Repeat this name to yourself: Nia DaCosta. It’s one you’ll come to know, and not only because, in August 2020, she signed up to direct Captain Marvel sequel The Marvels. No, it’s the reason she landed that blockbuster gig in the first place that will cause her name to be repeated again and again over the next few months.
That reason is Candyman, DaCosta’s striking new take on Bernard Rose’s iconic 1992 horror movie, which is in turn based on Clive Barker’s short story The Forbidden in his landmark Books Of Blood collection. For DaCosta, whose only previous feature credit is Crossing The Line (aka Little Woods), a moody crime drama starring Tessa Thompson and Lily James, landing the Candyman gig is a dream (nightmare?) come true.
“I was always into horror films,” she tells Total Film with a shiver of delight. “Even when I was a kid.
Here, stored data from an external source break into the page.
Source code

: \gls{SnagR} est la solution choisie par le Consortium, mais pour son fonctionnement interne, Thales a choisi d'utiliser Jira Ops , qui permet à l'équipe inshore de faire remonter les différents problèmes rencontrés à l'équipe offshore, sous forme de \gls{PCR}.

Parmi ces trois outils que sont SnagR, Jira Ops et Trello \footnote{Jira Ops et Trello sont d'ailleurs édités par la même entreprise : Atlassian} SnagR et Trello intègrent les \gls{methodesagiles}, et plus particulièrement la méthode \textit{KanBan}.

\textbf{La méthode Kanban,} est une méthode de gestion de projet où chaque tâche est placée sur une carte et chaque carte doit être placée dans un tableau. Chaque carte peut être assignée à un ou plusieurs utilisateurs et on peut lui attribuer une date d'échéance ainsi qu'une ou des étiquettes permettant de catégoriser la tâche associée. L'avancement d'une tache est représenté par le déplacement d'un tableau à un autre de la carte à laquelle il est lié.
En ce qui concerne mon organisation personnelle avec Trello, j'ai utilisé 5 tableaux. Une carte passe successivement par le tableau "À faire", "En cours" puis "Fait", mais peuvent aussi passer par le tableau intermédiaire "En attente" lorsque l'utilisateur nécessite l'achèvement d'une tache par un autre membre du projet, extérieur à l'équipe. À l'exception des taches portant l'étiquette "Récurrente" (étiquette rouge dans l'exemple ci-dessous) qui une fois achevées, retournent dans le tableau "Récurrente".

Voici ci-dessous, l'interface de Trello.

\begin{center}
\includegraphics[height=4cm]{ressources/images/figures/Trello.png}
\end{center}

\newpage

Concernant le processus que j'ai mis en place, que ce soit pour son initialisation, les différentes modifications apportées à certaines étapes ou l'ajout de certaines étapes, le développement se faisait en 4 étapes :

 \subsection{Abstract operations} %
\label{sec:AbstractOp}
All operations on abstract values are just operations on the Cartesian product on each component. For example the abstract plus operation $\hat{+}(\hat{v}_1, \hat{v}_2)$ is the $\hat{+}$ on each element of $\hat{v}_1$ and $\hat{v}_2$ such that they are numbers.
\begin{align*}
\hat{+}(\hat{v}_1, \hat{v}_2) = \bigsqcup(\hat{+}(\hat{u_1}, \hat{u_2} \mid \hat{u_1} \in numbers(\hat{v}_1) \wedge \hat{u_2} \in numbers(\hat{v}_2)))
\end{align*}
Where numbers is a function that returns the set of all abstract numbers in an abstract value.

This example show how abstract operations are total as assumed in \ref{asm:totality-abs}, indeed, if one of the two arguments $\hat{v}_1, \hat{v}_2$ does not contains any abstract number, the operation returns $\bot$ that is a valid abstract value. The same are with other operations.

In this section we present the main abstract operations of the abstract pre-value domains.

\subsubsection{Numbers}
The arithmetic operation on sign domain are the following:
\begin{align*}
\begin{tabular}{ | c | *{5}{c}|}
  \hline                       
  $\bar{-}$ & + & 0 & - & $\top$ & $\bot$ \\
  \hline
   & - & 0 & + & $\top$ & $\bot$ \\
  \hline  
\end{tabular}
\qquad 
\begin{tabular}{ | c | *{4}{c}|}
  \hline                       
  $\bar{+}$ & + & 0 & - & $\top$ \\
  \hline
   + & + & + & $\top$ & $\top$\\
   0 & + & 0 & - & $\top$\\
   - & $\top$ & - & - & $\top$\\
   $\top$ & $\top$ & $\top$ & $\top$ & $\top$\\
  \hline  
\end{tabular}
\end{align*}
Freddy Krueger movies, Jason movies. I used to watch Tales Of The Crypt in the dark by myself. I think they’re a cool way to look at who we are. And it’s fun being scared.”
As for Candyman starring Tony Todd as the hook-handed, gravel-voiced killer who crosses from myth into Chicago’s Cabrini-Green housing project to slay and slay again, DaCosta first knew of him, fittingly enough, through whispers rather than the film itself. “I was in Harlem, in the fifth or sixth grade,” she recalls. “I just remember Candyman being a part of life. Like legend, lore. We didn’t dare say his name in the mirror [Todd’s bogeyman is summoned by repeating “Candyman” five times into a looking glass]. For me, Candyman felt so real. It felt like he could totally exist in the projects by my house.”